Obstacle avoidance using raycasting and Riemannian Motion Policies at kHz rates for MAVs

TL;DR

This paper introduces a fast, reactive obstacle avoidance method for MAVs using Riemannian Motion Policies with GPU raycasting on voxel maps, enabling real-time navigation without complex pre-processing.

Contribution

It presents a novel GPU-based raycasting approach to apply Riemannian Motion Policies directly on voxel maps and LiDAR scans, improving efficiency and flexibility for MAV obstacle avoidance.

Findings

Achieves kilohertz-rate obstacle avoidance using thousands of rays

Demonstrates successful real-time navigation on a MAV with static and dynamic obstacles

Provides an open-source implementation for the robotics community

Abstract

In this paper, we present a novel method for using Riemannian Motion Policies on volumetric maps, shown in the example of obstacle avoidance for Micro Aerial Vehicles (MAVs).
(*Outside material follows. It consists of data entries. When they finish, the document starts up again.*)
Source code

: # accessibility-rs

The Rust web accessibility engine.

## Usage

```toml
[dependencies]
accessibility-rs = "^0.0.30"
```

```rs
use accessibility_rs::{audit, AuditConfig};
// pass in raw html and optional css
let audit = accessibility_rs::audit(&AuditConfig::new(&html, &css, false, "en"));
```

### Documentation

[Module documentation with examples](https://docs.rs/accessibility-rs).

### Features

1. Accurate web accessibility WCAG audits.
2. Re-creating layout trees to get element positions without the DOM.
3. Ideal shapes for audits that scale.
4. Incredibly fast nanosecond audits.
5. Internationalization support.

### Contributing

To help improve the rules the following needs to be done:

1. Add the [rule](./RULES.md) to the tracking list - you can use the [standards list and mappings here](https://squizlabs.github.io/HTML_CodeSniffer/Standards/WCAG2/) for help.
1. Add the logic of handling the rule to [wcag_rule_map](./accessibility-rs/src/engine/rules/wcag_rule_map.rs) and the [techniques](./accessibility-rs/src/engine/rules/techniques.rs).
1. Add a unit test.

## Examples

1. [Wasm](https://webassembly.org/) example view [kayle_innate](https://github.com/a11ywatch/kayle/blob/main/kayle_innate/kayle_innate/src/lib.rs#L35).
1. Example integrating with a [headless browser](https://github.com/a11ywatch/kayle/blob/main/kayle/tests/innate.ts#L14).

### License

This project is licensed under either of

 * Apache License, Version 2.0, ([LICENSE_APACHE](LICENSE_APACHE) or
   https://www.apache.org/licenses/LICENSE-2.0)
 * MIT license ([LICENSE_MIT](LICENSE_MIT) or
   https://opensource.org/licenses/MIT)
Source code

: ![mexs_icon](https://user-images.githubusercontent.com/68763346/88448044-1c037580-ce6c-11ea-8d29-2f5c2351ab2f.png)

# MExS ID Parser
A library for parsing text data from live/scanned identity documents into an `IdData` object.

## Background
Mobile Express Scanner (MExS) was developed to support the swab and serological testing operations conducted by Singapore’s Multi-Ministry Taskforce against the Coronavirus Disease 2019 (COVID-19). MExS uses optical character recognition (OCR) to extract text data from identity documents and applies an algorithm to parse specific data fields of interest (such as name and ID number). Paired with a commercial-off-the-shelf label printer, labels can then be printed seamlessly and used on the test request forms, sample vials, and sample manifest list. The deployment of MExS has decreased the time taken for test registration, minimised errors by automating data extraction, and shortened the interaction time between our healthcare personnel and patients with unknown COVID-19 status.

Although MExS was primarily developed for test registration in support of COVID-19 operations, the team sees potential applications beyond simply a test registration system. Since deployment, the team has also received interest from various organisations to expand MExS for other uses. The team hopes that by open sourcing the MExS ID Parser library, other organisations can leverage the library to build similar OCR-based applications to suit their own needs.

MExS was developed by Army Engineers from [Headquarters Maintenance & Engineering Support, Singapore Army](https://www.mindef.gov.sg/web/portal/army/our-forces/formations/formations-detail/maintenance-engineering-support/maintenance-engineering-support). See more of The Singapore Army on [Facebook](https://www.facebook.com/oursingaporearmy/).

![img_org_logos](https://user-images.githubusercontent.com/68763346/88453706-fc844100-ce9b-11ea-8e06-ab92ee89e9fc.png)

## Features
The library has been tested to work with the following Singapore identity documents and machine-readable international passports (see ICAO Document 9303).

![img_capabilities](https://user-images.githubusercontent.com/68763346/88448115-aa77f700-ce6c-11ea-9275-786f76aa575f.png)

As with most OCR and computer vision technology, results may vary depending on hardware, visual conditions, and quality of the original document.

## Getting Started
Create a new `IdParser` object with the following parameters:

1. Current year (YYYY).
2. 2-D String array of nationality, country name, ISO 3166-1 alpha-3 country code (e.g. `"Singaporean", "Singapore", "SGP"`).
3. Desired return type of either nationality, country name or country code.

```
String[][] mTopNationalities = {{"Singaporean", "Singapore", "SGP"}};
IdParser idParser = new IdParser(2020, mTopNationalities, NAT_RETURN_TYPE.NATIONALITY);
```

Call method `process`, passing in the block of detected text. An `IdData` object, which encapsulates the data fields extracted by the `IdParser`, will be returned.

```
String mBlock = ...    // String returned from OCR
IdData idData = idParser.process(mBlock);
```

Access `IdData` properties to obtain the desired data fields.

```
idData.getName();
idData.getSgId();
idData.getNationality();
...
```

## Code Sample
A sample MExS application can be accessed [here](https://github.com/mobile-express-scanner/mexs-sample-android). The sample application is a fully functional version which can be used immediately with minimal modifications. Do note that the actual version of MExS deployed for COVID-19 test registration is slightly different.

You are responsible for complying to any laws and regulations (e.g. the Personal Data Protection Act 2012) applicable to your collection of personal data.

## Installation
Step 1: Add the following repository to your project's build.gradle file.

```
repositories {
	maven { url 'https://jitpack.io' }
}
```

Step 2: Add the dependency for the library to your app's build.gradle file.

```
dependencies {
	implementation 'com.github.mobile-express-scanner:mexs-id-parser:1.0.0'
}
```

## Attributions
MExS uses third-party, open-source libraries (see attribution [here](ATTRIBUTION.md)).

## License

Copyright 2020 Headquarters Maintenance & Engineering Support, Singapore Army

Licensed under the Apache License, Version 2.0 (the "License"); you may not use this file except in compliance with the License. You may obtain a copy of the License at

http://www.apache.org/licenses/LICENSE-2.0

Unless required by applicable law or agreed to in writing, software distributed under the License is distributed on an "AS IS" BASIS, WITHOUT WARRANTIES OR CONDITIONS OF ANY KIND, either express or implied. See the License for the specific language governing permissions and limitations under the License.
While sampling or optimization-based planners are widely used for obstacle avoidance with volumetric maps, they are computationally expensive and often have inflexible monolithic architectures. Riemannian Motion Policies are a modular, parallelizable, and efficient navigation paradigm but are challenging to use with the widely used voxel-based environment representations. We propose using GPU raycasting and a large number of concurrent policies to provide direct obstacle avoidance using Riemannian Motion Policies in voxelized maps without the need for smoothing or pre-processing of the map. Additionally, we present how the same method can directly plan on LiDAR scans without the need for an intermediate map. We show how this reactive approach compares favorably to traditional planning methods and is able to plan using thousands of rays at kilohertz rates. We demonstrate the planner successfully on a real MAV for static and dynamic obstacles. The presented planner is made available as an open-source software package.